Há igrejas, embora poucas, que não se preocupam apenas com sua infraestrutura, mas sobretudo com as pessoas e com os valores que não envelhecem. “O mundo é minha paroquia”, já dizia John Wesley, precursor do Metodismo. A igreja nunca foi e nunca será as quatro paredes de um templo. A igreja somos nós, o corpo de Cristo. O local onde nos reunimos é apenas um ajuntamento em que compartilhamos nossos anseios, dúvidas, crenças, fé, respeito mútuo; um lugar onde nos unimos crendo que, por mais diferentes que sejamos, Deus nos uniu para sermos Um, como Ele quer ser e é conosco.
A igreja (corpo de Cristo) é composta por pessoas, e pessoas são falhas. Por isso, nunca haverá uma igreja perfeita, pois toda perfeição existe apenas em Deus. No entanto, podemos, e devemos, buscar a cada dia ser melhores do que já fomos e de como estamos hoje – uma igreja que não é uma empresa nem um negócio, mas uma verdadeira ponte de amor e de serviço, que são os principais fundamentos que Cristo nos deixou.

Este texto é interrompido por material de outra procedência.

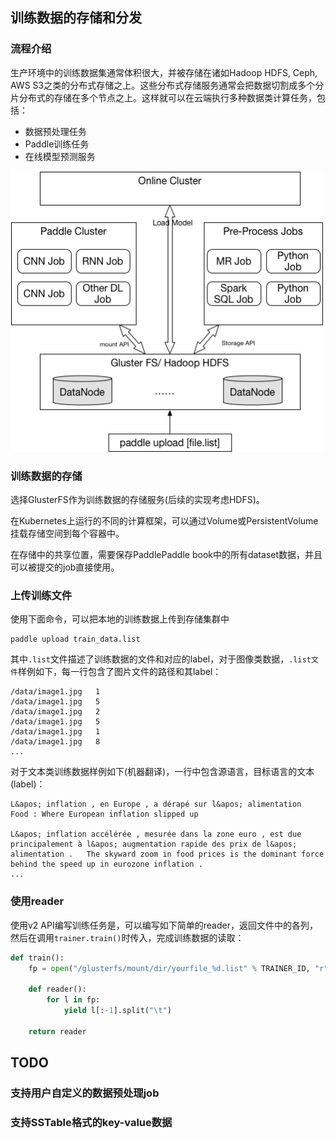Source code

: ## 训练数据的存储和分发

### 流程介绍
生产环境中的训练数据集通常体积很大，并被存储在诸如Hadoop HDFS, Ceph, AWS S3之类的分布式存储之上。这些分布式存储服务通常会把数据切割成多个分片分布式的存储在多个节点之上。这样就可以在云端执行多种数据类计算任务，包括：

* 数据预处理任务
* Paddle训练任务
* 在线模型预测服务

<img src="src/data_dispatch.png" width="500"/>

### 训练数据的存储

选择GlusterFS作为训练数据的存储服务(后续的实现考虑HDFS)。

在Kubernetes上运行的不同的计算框架，可以通过Volume或PersistentVolume挂载存储空间到每个容器中。

在存储中的共享位置，需要保存PaddlePaddle book中的所有dataset数据，并且可以被提交的job直接使用。

### 上传训练文件

使用下面命令，可以把本地的训练数据上传到存储集群中

```
paddle upload train_data.list
```

其中`.list`文件描述了训练数据的文件和对应的label，对于图像类数据，`.list文件`样例如下，每一行包含了图片文件的路径和其label：

```
/data/image1.jpg   1
/data/image1.jpg   5
/data/image1.jpg   2
/data/image1.jpg   5
/data/image1.jpg   1
/data/image1.jpg   8
...
```

对于文本类训练数据样例如下(机器翻译)，一行中包含源语言，目标语言的文本(label)：

```
L&apos; inflation , en Europe , a dérapé sur l&apos; alimentation	Food : Where European inflation slipped up

L&apos; inflation accélérée , mesurée dans la zone euro , est due principalement à l&apos; augmentation rapide des prix de l&apos; alimentation .	The skyward zoom in food prices is the dominant force behind the speed up in eurozone inflation .
...
```

### 使用reader

使用v2 API编写训练任务是，可以编写如下简单的reader，返回文件中的各列，然后在调用`trainer.train()`时传入，完成训练数据的读取：

```python
def train():
    fp = open("/glusterfs/mount/dir/yourfile_%d.list" % TRAINER_ID, "r")

    def reader():
        for l in fp:
            yield l[:-1].split("\t")

    return reader
```

## TODO

### 支持用户自定义的数据预处理job
### 支持SSTable格式的key-value数据
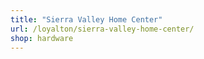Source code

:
 ```yaml
---
title: "Sierra Valley Home Center"
url: /loyalton/sierra-valley-home-center/
shop: hardware
---
```

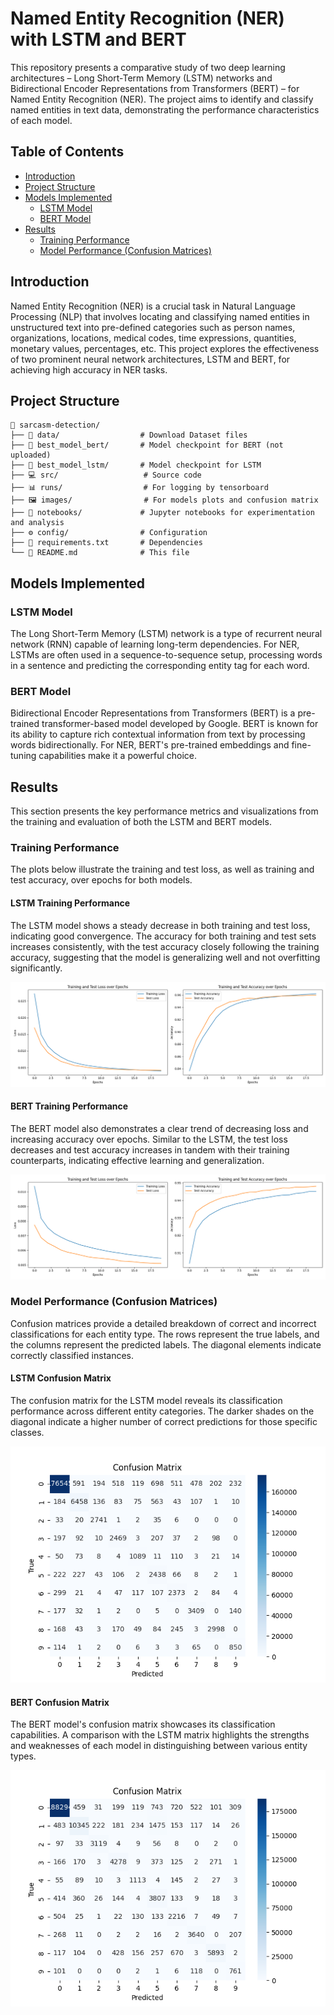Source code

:# Named Entity Recognition (NER) with LSTM and BERT

This repository presents a comparative study of two deep learning architectures – Long Short-Term Memory (LSTM) networks and Bidirectional Encoder Representations from Transformers (BERT) – for Named Entity Recognition (NER). The project aims to identify and classify named entities in text data, demonstrating the performance characteristics of each model.

## Table of Contents

- [Introduction](#introduction)
- [Project Structure](#project-structure)
- [Models Implemented](#models-implemented)
  - [LSTM Model](#lstm-model)
  - [BERT Model](#bert-model)
- [Results](#results)
  - [Training Performance](#training-performance)
  - [Model Performance (Confusion Matrices)](#model-performance-confusion-matrices)


## Introduction

Named Entity Recognition (NER) is a crucial task in Natural Language Processing (NLP) that involves locating and classifying named entities in unstructured text into pre-defined categories such as person names, organizations, locations, medical codes, time expressions, quantities, monetary values, percentages, etc. This project explores the effectiveness of two prominent neural network architectures, LSTM and BERT, for achieving high accuracy in NER tasks.

## Project Structure

```shall
📂 sarcasm-detection/
├── 📁 data/                  # Download Dataset files
├── 🤖 best_model_bert/       # Model checkpoint for BERT (not uploaded)
├── 🧠 best_model_lstm/       # Model checkpoint for LSTM
├── 💻 src/                   # Source code
├── 📊 runs/                  # For logging by tensorboard
├── 🖼️ images/                # For models plots and confusion matrix
├── 📓 notebooks/             # Jupyter notebooks for experimentation and analysis
├── ⚙️ config/                # Configuration
├── 📜 requirements.txt       # Dependencies
└── 📖 README.md              # This file
```

## Models Implemented

### LSTM Model

The Long Short-Term Memory (LSTM) network is a type of recurrent neural network (RNN) capable of learning long-term dependencies. For NER, LSTMs are often used in a sequence-to-sequence setup, processing words in a sentence and predicting the corresponding entity tag for each word.

### BERT Model

Bidirectional Encoder Representations from Transformers (BERT) is a pre-trained transformer-based model developed by Google. BERT is known for its ability to capture rich contextual information from text by processing words bidirectionally. For NER, BERT's pre-trained embeddings and fine-tuning capabilities make it a powerful choice.

## Results

This section presents the key performance metrics and visualizations from the training and evaluation of both the LSTM and BERT models.

### Training Performance

The plots below illustrate the training and test loss, as well as training and test accuracy, over epochs for both models.

#### LSTM Training Performance

The LSTM model shows a steady decrease in both training and test loss, indicating good convergence. The accuracy for both training and test sets increases consistently, with the test accuracy closely following the training accuracy, suggesting that the model is generalizing well and not overfitting significantly.

![LSTM Training and Test Loss/Accuracy over Epochs](images/lstm_plot_training_results.png)

#### BERT Training Performance

The BERT model also demonstrates a clear trend of decreasing loss and increasing accuracy over epochs. Similar to the LSTM, the test loss decreases and test accuracy increases in tandem with their training counterparts, indicating effective learning and generalization.

![BERT Training and Test Loss/Accuracy over Epochs](images/bert_plot_training.png)

### Model Performance (Confusion Matrices)

Confusion matrices provide a detailed breakdown of correct and incorrect classifications for each entity type. The rows represent the true labels, and the columns represent the predicted labels. The diagonal elements indicate correctly classified instances.

#### LSTM Confusion Matrix

The confusion matrix for the LSTM model reveals its classification performance across different entity categories. The darker shades on the diagonal indicate a higher number of correct predictions for those specific classes.

![LSTM Confusion Matrix](images/confusion_matrix_lstm.png)

#### BERT Confusion Matrix

The BERT model's confusion matrix showcases its classification capabilities. A comparison with the LSTM matrix highlights the strengths and weaknesses of each model in distinguishing between various entity types.

![BERT Confusion Matrix](images/confusion_matrix_bert.png)


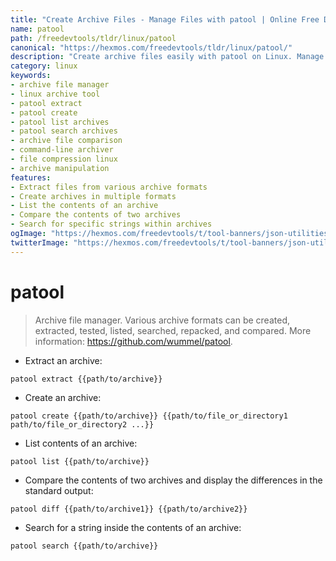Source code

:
 ```yaml
---
title: "Create Archive Files - Manage Files with patool | Online Free DevTools by Hexmos"
name: patool
path: /freedevtools/tldr/linux/patool
canonical: "https://hexmos.com/freedevtools/tldr/linux/patool/"
description: "Create archive files easily with patool on Linux. Manage various archive formats and manipulate files with this versatile command-line tool. Free online tool, no registration required."
category: linux
keywords:
- archive file manager
- linux archive tool
- patool extract
- patool create
- patool list archives
- patool search archives
- archive file comparison
- command-line archiver
- file compression linux
- archive manipulation
features:
- Extract files from various archive formats
- Create archives in multiple formats
- List the contents of an archive
- Compare the contents of two archives
- Search for specific strings within archives
ogImage: "https://hexmos.com/freedevtools/t/tool-banners/json-utilities-banner.png"
twitterImage: "https://hexmos.com/freedevtools/t/tool-banners/json-utilities-banner.png"
---
```


# patool

> Archive file manager.
> Various archive formats can be created, extracted, tested, listed, searched, repacked, and compared.
> More information: <https://github.com/wummel/patool>.

- Extract an archive:

`patool extract {{path/to/archive}}`

- Create an archive:

`patool create {{path/to/archive}} {{path/to/file_or_directory1 path/to/file_or_directory2 ...}}`

- List contents of an archive:

`patool list {{path/to/archive}}`

- Compare the contents of two archives and display the differences in the standard output:

`patool diff {{path/to/archive1}} {{path/to/archive2}}`

- Search for a string inside the contents of an archive:

`patool search {{path/to/archive}}`
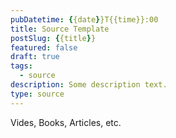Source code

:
 ```yaml
---
pubDatetime: {{date}}T{{time}}:00
title: Source Template
postSlug: {{title}}
featured: false
draft: true
tags:
  - source
description: Some description text.
type: source
---
```

Vides, Books, Articles, etc.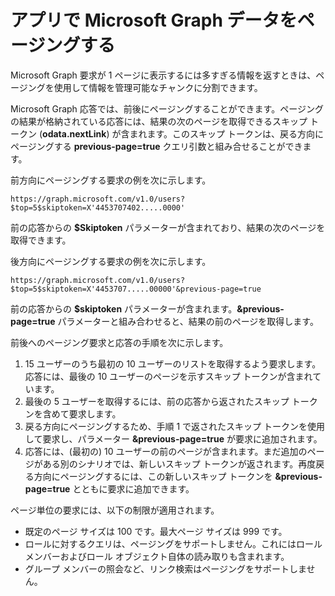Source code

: 
# <a name="paging-microsoft-graph-data-in-your-app"></a>アプリで Microsoft Graph データをページングする 
 
Microsoft Graph 要求が 1 ページに表示するには多すぎる情報を返すときは、ページングを使用して情報を管理可能なチャンクに分割できます。 

Microsoft Graph 応答では、前後にページングすることができます。ページングの結果が格納されている応答には、結果の次のページを取得できるスキップ トークン (**odata.nextLink**) が含まれます。このスキップ トークンは、戻る方向にページングする **previous-page=true** クエリ引数と組み合せることができます。

前方向にページングする要求の例を次に示します。

```
https://graph.microsoft.com/v1.0/users?$top=5$skiptoken=X'4453707402.....0000'
```
前の応答からの **$Skiptoken** パラメーターが含まれており、結果の次のページを取得できます。

後方向にページングする要求の例を次に示します。

```
https://graph.microsoft.com/v1.0/users?$top=5$skiptoken=X'4453707.....00000'&previous-page=true
```
前の応答からの **$skiptoken** パラメーターが含まれます。**&previous-page=true** パラメーターと組み合わせると、結果の前のページを取得します。

前後へのページング要求と応答の手順を次に示します。

1. 15 ユーザーのうち最初の 10 ユーザーのリストを取得するよう要求します。応答には、最後の 10 ユーザーのページを示すスキップ トークンが含まれています。
2. 最後の 5 ユーザーを取得するには、前の応答から返されたスキップ トークンを含めて要求します。
3. 戻る方向にページングするため、手順 1 で返されたスキップ トークンを使用して要求し、パラメーター **&previous-page=true** が要求に追加されます。
4. 応答には、(最初の) 10 ユーザーの前のページが含まれます。まだ追加のページがある別のシナリオでは、新しいスキップ トークンが返されます。再度戻る方向にページングするには、この新しいスキップ トークンを **&previous-page=true** とともに要求に追加できます。

ページ単位の要求には、以下の制限が適用されます。

- 既定のページ サイズは 100 です。最大ページ サイズは 999 です。
- ロールに対するクエリは、ページングをサポートしません。これにはロール メンバーおよびロール オブジェクト自体の読み取りも含まれます。
- グループ メンバーの照会など、リンク検索はページングをサポートしません。
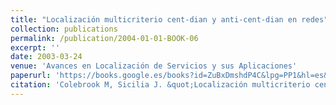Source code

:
 ```yaml
---
title: "Localización multicriterio cent-dian y anti-cent-dian en redes"
collection: publications
permalink: /publication/2004-01-01-BOOK-06
excerpt: ''
date: 2003-03-24
venue: 'Avances en Localización de Servicios y sus Aplicaciones'
paperurl: 'https://books.google.es/books?id=ZuBxDmshdP4C&lpg=PP1&hl=es&pg=PP1#v=onepage&q&f=false'
citation: 'Colebrook M, Sicilia J. &quot;Localización multicriterio cent-dian y anti-cent-dian en redes&quot;. In <i>Avances en Localización de Servicios y sus Aplicaciones</i>, 1-34. Servicio de Publicaciones de la Universidad de Murcia. ISBN: 84-8371-507-4 (2004)' #'Your Name, You. (2015). &quot;Paper Title Number 3.&quot; <i>Journal 1</i>. 1(3).'
---
```


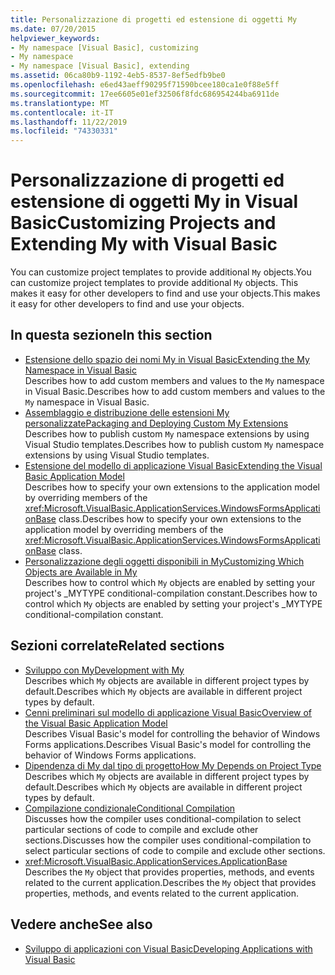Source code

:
 ```yaml
---
title: Personalizzazione di progetti ed estensione di oggetti My
ms.date: 07/20/2015
helpviewer_keywords:
- My namespace [Visual Basic], customizing
- My namespace
- My namespace [Visual Basic], extending
ms.assetid: 06ca80b9-1192-4eb5-8537-8ef5edfb9be0
ms.openlocfilehash: e6ed43aeff90295f71590bcee180ca1e0f88e5ff
ms.sourcegitcommit: 17ee6605e01ef32506f8fdc686954244ba6911de
ms.translationtype: MT
ms.contentlocale: it-IT
ms.lasthandoff: 11/22/2019
ms.locfileid: "74330331"
---
```

# <a name="customizing-projects-and-extending-my-with-visual-basic"></a><span data-ttu-id="22e02-102">Personalizzazione di progetti ed estensione di oggetti My in Visual Basic</span><span class="sxs-lookup"><span data-stu-id="22e02-102">Customizing Projects and Extending My with Visual Basic</span></span>

<span data-ttu-id="22e02-103">You can customize project templates to provide additional `My` objects.</span><span class="sxs-lookup"><span data-stu-id="22e02-103">You can customize project templates to provide additional `My` objects.</span></span> <span data-ttu-id="22e02-104">This makes it easy for other developers to find and use your objects.</span><span class="sxs-lookup"><span data-stu-id="22e02-104">This makes it easy for other developers to find and use your objects.</span></span>

## <a name="in-this-section"></a><span data-ttu-id="22e02-105">In questa sezione</span><span class="sxs-lookup"><span data-stu-id="22e02-105">In this section</span></span>

- [<span data-ttu-id="22e02-106">Estensione dello spazio dei nomi My in Visual Basic</span><span class="sxs-lookup"><span data-stu-id="22e02-106">Extending the My Namespace in Visual Basic</span></span>](extending-the-my-namespace.md)  
 <span data-ttu-id="22e02-107">Describes how to add custom members and values to the `My` namespace in Visual Basic.</span><span class="sxs-lookup"><span data-stu-id="22e02-107">Describes how to add custom members and values to the `My` namespace in Visual Basic.</span></span>
- [<span data-ttu-id="22e02-108">Assemblaggio e distribuzione delle estensioni My personalizzate</span><span class="sxs-lookup"><span data-stu-id="22e02-108">Packaging and Deploying Custom My Extensions</span></span>](packaging-and-deploying-custom-my-extensions.md)  
 <span data-ttu-id="22e02-109">Describes how to publish custom `My` namespace extensions by using Visual Studio templates.</span><span class="sxs-lookup"><span data-stu-id="22e02-109">Describes how to publish custom `My` namespace extensions by using Visual Studio templates.</span></span>
- [<span data-ttu-id="22e02-110">Estensione del modello di applicazione Visual Basic</span><span class="sxs-lookup"><span data-stu-id="22e02-110">Extending the Visual Basic Application Model</span></span>](extending-the-visual-basic-application-model.md)  
 <span data-ttu-id="22e02-111">Describes how to specify your own extensions to the application model by overriding members of the <xref:Microsoft.VisualBasic.ApplicationServices.WindowsFormsApplicationBase> class.</span><span class="sxs-lookup"><span data-stu-id="22e02-111">Describes how to specify your own extensions to the application model by overriding members of the <xref:Microsoft.VisualBasic.ApplicationServices.WindowsFormsApplicationBase> class.</span></span>
- [<span data-ttu-id="22e02-112">Personalizzazione degli oggetti disponibili in My</span><span class="sxs-lookup"><span data-stu-id="22e02-112">Customizing Which Objects are Available in My</span></span>](customizing-which-objects-are-available-in-my.md)  
 <span data-ttu-id="22e02-113">Describes how to control which `My` objects are enabled by setting your project's \_MYTYPE conditional-compilation constant.</span><span class="sxs-lookup"><span data-stu-id="22e02-113">Describes how to control which `My` objects are enabled by setting your project's \_MYTYPE conditional-compilation constant.</span></span>

## <a name="related-sections"></a><span data-ttu-id="22e02-114">Sezioni correlate</span><span class="sxs-lookup"><span data-stu-id="22e02-114">Related sections</span></span>

- [<span data-ttu-id="22e02-115">Sviluppo con My</span><span class="sxs-lookup"><span data-stu-id="22e02-115">Development with My</span></span>](../development-with-my/index.md)  
 <span data-ttu-id="22e02-116">Describes which `My` objects are available in different project types by default.</span><span class="sxs-lookup"><span data-stu-id="22e02-116">Describes which `My` objects are available in different project types by default.</span></span>
- [<span data-ttu-id="22e02-117">Cenni preliminari sul modello di applicazione Visual Basic</span><span class="sxs-lookup"><span data-stu-id="22e02-117">Overview of the Visual Basic Application Model</span></span>](../development-with-my/overview-of-the-visual-basic-application-model.md)  
 <span data-ttu-id="22e02-118">Describes Visual Basic's model for controlling the behavior of Windows Forms applications.</span><span class="sxs-lookup"><span data-stu-id="22e02-118">Describes Visual Basic's model for controlling the behavior of Windows Forms applications.</span></span>
- [<span data-ttu-id="22e02-119">Dipendenza di My dal tipo di progetto</span><span class="sxs-lookup"><span data-stu-id="22e02-119">How My Depends on Project Type</span></span>](../development-with-my/how-my-depends-on-project-type.md)  
 <span data-ttu-id="22e02-120">Describes which `My` objects are available in different project types by default.</span><span class="sxs-lookup"><span data-stu-id="22e02-120">Describes which `My` objects are available in different project types by default.</span></span>
- [<span data-ttu-id="22e02-121">Compilazione condizionale</span><span class="sxs-lookup"><span data-stu-id="22e02-121">Conditional Compilation</span></span>](../../programming-guide/program-structure/conditional-compilation.md)  
 <span data-ttu-id="22e02-122">Discusses how the compiler uses conditional-compilation to select particular sections of code to compile and exclude other sections.</span><span class="sxs-lookup"><span data-stu-id="22e02-122">Discusses how the compiler uses conditional-compilation to select particular sections of code to compile and exclude other sections.</span></span>
- <xref:Microsoft.VisualBasic.ApplicationServices.ApplicationBase>  
 <span data-ttu-id="22e02-123">Describes the `My` object that provides properties, methods, and events related to the current application.</span><span class="sxs-lookup"><span data-stu-id="22e02-123">Describes the `My` object that provides properties, methods, and events related to the current application.</span></span>

## <a name="see-also"></a><span data-ttu-id="22e02-124">Vedere anche</span><span class="sxs-lookup"><span data-stu-id="22e02-124">See also</span></span>

- [<span data-ttu-id="22e02-125">Sviluppo di applicazioni con Visual Basic</span><span class="sxs-lookup"><span data-stu-id="22e02-125">Developing Applications with Visual Basic</span></span>](../index.md)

Quando vejo muitas estruturas que se autodenominam igrejas, fico indignado, pois me parecem totalmente distantes da vontade de Deus. Contudo, eu me alegro em saber que ainda existem igrejas comprometidas com o verdadeiro evangelho, lugares que de fato nos dão vontade de ali congregar, onde o Espírito de Deus realmente nos convida para momentos de transformação, de liberdade e de sentido pleno. A igreja de Cristo deve ser um canal de transformação do indivíduo e da sociedade. ”Ora, o Senhor é o Espírito; e, onde está o Espírito do Senhor, aí há liberdade” (2 Co 3:17).